High Performance DSP Architectures
Published on Aug 15, 2016
Digital Signal Processing is carried out by mathematical operations. Digital Signal Processors are microprocessors specifically designed to handle Digital Signal Processing tasks. These devices have seen tremendous growth in the last decade, finding use in everything from cellular telephones to advanced scientific instruments. In fact, hardware engineers use "DSP" to mean Digital Signal Processor, just as algorithm developers use "DSP" to mean Digital Signal Processing.
DSP has become a key component in many consumer, communications, medical, and industrial products. These products use a variety of hardware approaches to implement DSP, ranging from the use of off-the-shelf microprocessors to field-programmable gate arrays (FPGAs) to custom integrated circuits (ICs).
Programmable "DSP processors," a class of microprocessors optimized for DSP, are a popular solution for several reasons. In comparison to fixed-function solutions, they have the advantage of potentially being reprogrammed in the field, allowing product upgrades or fixes. They are often more cost-effective than custom hardware, particularly for low-volume applications, where the development cost of ICs may be prohibitive. DSP processors often have an advantage in terms of speed, cost, and energy efficiency.
DSP Algorithms Mould DSP Architectures
From the outset, DSP algorithms have moulded DSP processor architectures. For nearly every feature found in a DSP processor, there are associated DSP algorithms whose computation is in some way eased by inclusion of this feature. Therefore, perhaps the best way to understand the evolution of DSP architectures is to examine typical DSP algorithms and identify how their computational requirements have influenced the architectures of DSP processors.
The FIR filter is mathematically expressed as a vector of input data, along with a vector of filter coefficients. For each "tap" of the filter, a data sample is multiplied by a filter coefficient, with the result added to a running sum for all of the taps . Hence, the main component of the FIR filter algorithm is a dot product: multiply and add, multiply and add.

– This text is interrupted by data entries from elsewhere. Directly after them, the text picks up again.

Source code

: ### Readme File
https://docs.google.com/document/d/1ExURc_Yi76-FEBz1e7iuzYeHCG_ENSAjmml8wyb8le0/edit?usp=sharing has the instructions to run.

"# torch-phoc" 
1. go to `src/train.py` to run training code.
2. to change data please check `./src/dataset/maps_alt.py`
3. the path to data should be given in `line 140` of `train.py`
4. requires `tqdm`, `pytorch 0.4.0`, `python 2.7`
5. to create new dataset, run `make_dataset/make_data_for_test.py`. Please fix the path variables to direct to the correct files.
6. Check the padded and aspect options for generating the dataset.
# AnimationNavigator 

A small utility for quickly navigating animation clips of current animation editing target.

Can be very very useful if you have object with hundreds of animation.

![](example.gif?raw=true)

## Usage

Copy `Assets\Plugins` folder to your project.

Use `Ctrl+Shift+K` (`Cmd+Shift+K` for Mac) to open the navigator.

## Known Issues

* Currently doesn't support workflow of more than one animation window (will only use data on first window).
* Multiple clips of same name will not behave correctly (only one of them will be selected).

These operations are not unique to the FIR filter algorithm; in fact, multiplication is one of the most common operations performed in signal processing convolution, IIR filtering, and Fourier transforms also all involve heavy use of multiply-accumulate operations. Originally, microprocessors implemented multiplications by a series of shift and add operations, each of which consumed one or more clock cycles. As might be expected, faster multiplication hardware yields faster performance in many DSP algorithms, and for this reason all modern DSP processors include at least one dedicated single- cycle multiplier or combined multiply-accumulate (MAC) unit.
Multiple Execution Units
DSP applications typically have very high computational requirements in comparison to other types of computing tasks, since they often must execute DSP algorithms in real time on lengthy segments of signals sampled at 10-100 KHz or higher. Hence, DSP processors often include several independent execution units that are capable of operating in parallel for example, in addition to the MAC unit, they typically contain an arithmetic- logic unit (ALU) and a shifter.
Efficient Memory Accesses
Executing a MAC in every clock cycle requires more than just a single-cycle MAC unit. It also requires the ability to fetch the MAC instruction, a data sample, and a filter coefficient from memory in a single cycle. To address the need for increased memory bandwidth, early DSP processors developed different memory architectures that could support multiple memory accesses per cycle. Often, instructions were stored in the memory bank, while data was stored in another. With this arrangement, the processor could fetch an instruction and a data operand in parallel in every cycle.
Since many DSP algorithms consume two data operands per instruction, a further optimization commonly used is to include a small bank of RAM near the processor core that is used as an instruction cache. When a small group of instructions is executed repeatedly, the cache is loaded with those instructions, freeing the instruction bus to be used for data fetches instead of instruction fetches thus enabling the processor to execute a MAC in a single cycle. High memory bandwidth requirements are often further supported via dedicated hardware for calculating memory addresses.
These address generation units operate in parallel with the DSP processor's main execution units, enabling it to access data at new locations in memory without pausing to calculate the new address. Memory accesses in DSP algorithms tend to exhibit very predictable patterns; for example, for each sample in an FIR filter, the filter coefficients are accessed sequentially from start to finish for each sample, then accesses start over from the beginning of the coefficient vector when processing the next input sample.